Search code examples
cboehm-gc

How does one implement weak references with Boehm GC?


I have a personal project which I implement using the Boehm GC. I need to implement a sort of event type, which should hold references to other events. But I also need to ensure that the events pointed to are still collectable, thus I need weak references for this.

Let's say we have events A, B and C. I configure these events to signal event X whenever any of them is signaled. This means A, B and C must hold a reference to event X. What I want is that if event X is unreachable the events A, B and C don't need to signal it anymore. Thus a weak reference is what I thought of.

Is there any other way to do this? I don't want to change the GC but if necessary (the allocation interface remains clean) I could.

The project is written in C. If need be, I will provide more info. Notably, if there is any way to implement such events directly with this semantics, there's no need for actual weak references (events MAY have a reference cycle though while they are not signaled).


Solution

  • The Boehm GC does not have a concept of weak references per se. However, it does not scan memory allocated by the system malloc for references to managed objects, so pointers stored in such memory do not prevent the pointed-to object from being collected. Of course, that approach means that the objects containing the pointers will not be managed by the collector.

    Alternatively, it should be possible to abuse GC_MALLOC_ATOMIC() or GC_malloc_explicitly_typed() to obtain a managed object that can contain pointers to other managed objects without preventing those other objects from being collected. That involves basically lying to GC about whether some members are pointers, so as to prevent them from being scanned.

    Either way, you also require some mechanism for receiving notice when weakly-referenced objects are collected, so as to avoid attempting to access them afterward. GC has an interface for registering finalizer callbacks to be invoked before an object is collected, and that looks like your best available option for the purpose.

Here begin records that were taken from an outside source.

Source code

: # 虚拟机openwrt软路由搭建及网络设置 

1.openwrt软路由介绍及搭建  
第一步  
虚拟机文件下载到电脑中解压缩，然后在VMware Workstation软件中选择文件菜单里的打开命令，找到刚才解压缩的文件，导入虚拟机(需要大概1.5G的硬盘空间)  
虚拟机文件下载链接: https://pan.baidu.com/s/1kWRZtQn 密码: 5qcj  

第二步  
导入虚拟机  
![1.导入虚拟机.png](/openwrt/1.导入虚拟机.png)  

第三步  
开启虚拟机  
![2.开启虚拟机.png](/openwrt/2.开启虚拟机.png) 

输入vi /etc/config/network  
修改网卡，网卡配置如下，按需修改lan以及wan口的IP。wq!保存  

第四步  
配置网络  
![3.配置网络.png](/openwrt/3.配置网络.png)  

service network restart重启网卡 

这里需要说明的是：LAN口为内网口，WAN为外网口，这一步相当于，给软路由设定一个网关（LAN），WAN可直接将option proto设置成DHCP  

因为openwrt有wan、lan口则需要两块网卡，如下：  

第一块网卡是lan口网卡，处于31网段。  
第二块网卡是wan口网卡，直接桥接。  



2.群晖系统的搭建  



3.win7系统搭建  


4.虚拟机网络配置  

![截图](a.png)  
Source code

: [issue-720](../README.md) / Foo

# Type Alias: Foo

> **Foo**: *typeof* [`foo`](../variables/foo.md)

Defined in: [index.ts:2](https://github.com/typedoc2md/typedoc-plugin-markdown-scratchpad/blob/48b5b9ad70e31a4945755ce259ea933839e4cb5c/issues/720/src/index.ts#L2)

    Overall, I think what you're asking for is doable, but with a lot of DIY involved. At a high level,

    • use GC_MALLOC_ATOMIC() to allocate a wrapper object around a pointer to the weakly referenced object. Allocating it this way allows the wrapper to itself be managed by GC, without the pointer within being scanned during GC's reachability analyses.
    • use GC_register_finalizer to register a finalizer function that sets the wrapper's pointer to NULL when GC decides that the pointed-to object is inaccessible.
    • users of the wrapper are obligated to check whether the pointer within is NULL before attempting to dereference it.